WHAT YOU WILL DO: From the first line onward, reproduce the records exactly; the final line to include is the one holding "This repository is".

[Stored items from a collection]
=======

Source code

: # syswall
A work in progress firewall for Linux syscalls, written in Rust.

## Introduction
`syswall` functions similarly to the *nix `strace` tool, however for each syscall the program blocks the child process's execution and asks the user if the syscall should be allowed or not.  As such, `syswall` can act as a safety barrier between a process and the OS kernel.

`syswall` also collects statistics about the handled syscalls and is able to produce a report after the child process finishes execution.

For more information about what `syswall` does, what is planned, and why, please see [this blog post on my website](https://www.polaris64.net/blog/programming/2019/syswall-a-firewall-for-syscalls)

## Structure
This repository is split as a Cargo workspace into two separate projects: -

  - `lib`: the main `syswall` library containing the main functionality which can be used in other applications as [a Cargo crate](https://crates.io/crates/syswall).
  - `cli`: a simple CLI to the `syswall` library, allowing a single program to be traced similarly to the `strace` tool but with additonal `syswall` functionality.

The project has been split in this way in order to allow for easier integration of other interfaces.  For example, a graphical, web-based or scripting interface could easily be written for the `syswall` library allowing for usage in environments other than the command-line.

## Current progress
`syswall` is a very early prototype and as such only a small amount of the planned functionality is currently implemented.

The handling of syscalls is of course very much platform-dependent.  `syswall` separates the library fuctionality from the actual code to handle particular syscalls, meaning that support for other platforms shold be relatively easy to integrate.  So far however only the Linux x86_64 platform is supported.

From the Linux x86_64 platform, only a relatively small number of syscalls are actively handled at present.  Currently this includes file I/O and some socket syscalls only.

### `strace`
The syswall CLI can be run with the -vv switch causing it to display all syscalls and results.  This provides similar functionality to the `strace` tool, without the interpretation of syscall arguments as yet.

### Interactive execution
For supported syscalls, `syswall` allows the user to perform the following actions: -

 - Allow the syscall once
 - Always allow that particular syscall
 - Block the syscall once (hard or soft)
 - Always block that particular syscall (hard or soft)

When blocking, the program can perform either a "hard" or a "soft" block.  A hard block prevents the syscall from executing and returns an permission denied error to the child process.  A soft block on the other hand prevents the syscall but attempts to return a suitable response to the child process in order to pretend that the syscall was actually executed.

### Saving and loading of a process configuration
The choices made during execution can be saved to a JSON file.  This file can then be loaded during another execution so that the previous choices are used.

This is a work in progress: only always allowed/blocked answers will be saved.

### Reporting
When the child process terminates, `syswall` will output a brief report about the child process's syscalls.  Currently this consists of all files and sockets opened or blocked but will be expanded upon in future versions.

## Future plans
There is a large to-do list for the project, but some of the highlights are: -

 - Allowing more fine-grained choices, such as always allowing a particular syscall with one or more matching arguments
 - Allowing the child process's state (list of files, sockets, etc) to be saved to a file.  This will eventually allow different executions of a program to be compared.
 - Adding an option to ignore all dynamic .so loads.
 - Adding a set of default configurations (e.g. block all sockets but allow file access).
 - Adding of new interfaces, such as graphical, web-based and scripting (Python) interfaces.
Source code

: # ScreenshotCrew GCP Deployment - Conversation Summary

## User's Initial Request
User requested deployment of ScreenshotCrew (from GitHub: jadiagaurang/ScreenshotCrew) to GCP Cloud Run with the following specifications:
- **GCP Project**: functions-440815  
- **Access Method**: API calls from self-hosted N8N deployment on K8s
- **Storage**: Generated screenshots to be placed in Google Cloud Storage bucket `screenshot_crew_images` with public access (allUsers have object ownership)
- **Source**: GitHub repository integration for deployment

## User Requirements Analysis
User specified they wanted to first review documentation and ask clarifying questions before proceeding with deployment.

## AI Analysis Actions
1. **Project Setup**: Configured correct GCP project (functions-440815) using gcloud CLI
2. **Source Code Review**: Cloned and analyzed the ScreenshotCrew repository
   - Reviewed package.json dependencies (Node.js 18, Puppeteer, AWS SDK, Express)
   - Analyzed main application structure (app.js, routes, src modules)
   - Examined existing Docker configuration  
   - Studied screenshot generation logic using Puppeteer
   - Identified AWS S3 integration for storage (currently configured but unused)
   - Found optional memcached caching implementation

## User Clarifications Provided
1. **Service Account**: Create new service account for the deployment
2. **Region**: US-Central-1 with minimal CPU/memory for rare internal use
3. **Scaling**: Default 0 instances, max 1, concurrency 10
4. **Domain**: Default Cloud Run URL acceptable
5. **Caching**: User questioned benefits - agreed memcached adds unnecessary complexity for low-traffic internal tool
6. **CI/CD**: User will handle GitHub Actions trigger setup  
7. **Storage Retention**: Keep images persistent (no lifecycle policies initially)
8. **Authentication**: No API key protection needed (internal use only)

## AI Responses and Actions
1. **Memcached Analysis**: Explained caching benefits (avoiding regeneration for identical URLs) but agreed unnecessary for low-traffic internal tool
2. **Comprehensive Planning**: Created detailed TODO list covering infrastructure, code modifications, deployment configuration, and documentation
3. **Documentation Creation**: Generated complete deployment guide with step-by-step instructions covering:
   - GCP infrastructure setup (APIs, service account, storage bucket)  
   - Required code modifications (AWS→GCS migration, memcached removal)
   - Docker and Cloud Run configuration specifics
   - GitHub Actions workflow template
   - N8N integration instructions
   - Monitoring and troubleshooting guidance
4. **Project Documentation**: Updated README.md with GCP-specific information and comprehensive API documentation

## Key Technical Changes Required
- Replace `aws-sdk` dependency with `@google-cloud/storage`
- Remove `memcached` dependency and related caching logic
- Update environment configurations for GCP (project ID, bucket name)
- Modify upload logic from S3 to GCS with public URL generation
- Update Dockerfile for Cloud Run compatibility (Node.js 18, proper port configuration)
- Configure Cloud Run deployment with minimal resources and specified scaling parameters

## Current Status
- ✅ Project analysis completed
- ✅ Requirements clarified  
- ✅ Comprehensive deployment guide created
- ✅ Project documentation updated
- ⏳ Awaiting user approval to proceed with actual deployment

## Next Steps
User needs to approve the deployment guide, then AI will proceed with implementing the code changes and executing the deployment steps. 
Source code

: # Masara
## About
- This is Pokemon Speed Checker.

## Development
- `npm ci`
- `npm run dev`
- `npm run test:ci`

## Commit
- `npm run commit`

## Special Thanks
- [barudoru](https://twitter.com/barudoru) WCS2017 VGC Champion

=======

EXPECTED OUTPUT:
Source code

: # syswall
A work in progress firewall for Linux syscalls, written in Rust.

## Introduction
`syswall` functions similarly to the *nix `strace` tool, however for each syscall the program blocks the child process's execution and asks the user if the syscall should be allowed or not.  As such, `syswall` can act as a safety barrier between a process and the OS kernel.

`syswall` also collects statistics about the handled syscalls and is able to produce a report after the child process finishes execution.

For more information about what `syswall` does, what is planned, and why, please see [this blog post on my website](https://www.polaris64.net/blog/programming/2019/syswall-a-firewall-for-syscalls)

## Structure
This repository is split as a Cargo workspace into two separate projects: -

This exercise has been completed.